Prof. Dr. Oliver Marchart

Abstract

Das Forschungsvorhaben stellt die Frage nach künstlerisch-performativen und politischen Praktiken der experimentellen Wiedergewinnung von „Zukunft“, Öffentlichkeit und Repräsentation. Zu diesem Zweck wird a) das performative Genre des Pre-enactments und b) die politische Strategie der Präfiguration untersucht, die in den letzten Jahren in sozialen Bewegungen zu Prominenz gekommen ist. Künstlerische wie politische Zugänge werden so hinsichtlich ihres Potentials einer experimentellen Vorwegnahme alternativer Handlungsformen durchleuchtet.

In jüngster Zeit hat das populäre Performancegenre des Re-enactments eine zeitliche Umkehrung erfahren: das Pre-enactment. Im Pre-enactment werden zumeist Phänomene der Gegenwart mit Mitteln der Performance und des Theaters kritisch-explorativ in die Zukunft fortgeschrieben. In einem radikaleren Sinn, wie etwa beim israelisch Performance-Kollektiv Public Movement, lässt sich Pre-enactment aber auch definieren als die künstlerische Antizipation eines künftigen politischen Ereignissen. Dies ist aus zweierlei Perspektive von Interesse: aus kunstwissenschaftlicher und aus politischer.
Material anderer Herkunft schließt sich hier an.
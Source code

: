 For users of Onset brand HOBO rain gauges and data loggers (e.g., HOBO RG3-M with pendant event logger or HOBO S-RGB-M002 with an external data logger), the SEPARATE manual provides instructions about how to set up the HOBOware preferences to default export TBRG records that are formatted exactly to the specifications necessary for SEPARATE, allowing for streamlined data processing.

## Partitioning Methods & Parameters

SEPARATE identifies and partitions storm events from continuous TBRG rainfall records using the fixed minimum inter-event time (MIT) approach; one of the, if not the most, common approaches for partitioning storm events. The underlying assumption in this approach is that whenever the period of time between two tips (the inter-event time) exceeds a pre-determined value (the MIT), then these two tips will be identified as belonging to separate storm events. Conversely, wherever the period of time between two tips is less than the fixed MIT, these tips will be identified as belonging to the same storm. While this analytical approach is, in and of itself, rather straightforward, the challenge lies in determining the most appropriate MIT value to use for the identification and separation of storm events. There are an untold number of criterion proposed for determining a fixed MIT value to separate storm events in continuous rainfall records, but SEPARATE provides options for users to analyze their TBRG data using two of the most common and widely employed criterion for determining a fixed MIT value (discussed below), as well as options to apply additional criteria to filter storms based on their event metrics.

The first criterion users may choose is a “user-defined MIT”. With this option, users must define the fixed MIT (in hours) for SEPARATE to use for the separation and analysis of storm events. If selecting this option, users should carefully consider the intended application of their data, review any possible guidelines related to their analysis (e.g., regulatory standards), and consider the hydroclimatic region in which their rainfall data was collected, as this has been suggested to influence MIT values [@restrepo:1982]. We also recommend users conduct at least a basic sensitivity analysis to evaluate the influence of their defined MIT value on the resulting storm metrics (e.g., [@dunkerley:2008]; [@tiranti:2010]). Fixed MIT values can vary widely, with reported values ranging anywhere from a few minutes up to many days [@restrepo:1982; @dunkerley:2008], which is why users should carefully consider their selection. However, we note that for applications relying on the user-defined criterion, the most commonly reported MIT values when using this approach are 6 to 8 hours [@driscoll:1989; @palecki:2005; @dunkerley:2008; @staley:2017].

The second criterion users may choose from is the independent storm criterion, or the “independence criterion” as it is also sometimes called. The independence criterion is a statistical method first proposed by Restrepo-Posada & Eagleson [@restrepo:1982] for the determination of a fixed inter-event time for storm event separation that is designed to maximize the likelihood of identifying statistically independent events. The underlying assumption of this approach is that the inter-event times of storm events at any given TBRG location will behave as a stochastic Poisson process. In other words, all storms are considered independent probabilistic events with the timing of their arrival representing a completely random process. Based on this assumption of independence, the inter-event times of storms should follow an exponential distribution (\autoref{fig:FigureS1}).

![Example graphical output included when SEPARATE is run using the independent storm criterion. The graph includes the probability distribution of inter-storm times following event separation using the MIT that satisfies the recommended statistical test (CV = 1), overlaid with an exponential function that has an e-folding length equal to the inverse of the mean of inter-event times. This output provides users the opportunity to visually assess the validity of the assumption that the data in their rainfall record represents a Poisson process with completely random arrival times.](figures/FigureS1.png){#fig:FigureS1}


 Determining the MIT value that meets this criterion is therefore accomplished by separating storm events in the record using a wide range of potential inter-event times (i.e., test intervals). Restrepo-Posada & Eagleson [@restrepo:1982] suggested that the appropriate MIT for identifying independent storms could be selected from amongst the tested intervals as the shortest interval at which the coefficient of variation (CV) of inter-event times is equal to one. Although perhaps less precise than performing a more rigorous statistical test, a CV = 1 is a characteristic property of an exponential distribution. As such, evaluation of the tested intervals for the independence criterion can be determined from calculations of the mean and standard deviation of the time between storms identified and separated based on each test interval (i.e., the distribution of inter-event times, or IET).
Denn das Konzept des Pre-enactments gibt damit den jüngst ins Interesse gerückten performativen Praktiken der Probe, der Übung und des Trainings einen politisch-aktivistischen Spin und erinnert an den aus dem Civil Rights Movement der 1960er Jahre stammenden und mit den Sozialprotesten von 2011 prominent gewordenen Begriff der Präfiguration. Mit diesem soll gesagt sein, dass die egalitären und demokratischen Verhältnisse, für deren Verwirklichung protestiert wird, bereits in der Form der Proteste selbst vorwegzunehmen seien. Das setzt ein Politikverständnis voraus, das im Unterschied zu instrumentalistischen politischen Strategien zwischen Mittel und Zweck nicht trennt. In diesem Sinne verstehen sich die Protestierenden selbst als pre-enactors einer egalitären Zukunft, was ein gänzlich anderes Verhältnis zu politischer Temporalität erfordert: Auf eine zukünftige egalitäre Gesellschaft wird nicht vertröstet, sondern sie entsteht (und vergeht) im Prozess des Pre-enactment selbst (was etwa an Hannah Arendts performativen Politik- und Freiheitsbegriff erinnert). Ein vergleichbares Konzept wurde von Erik Olin Wright mit dem Konzept der „real utopias“ vorgestellt.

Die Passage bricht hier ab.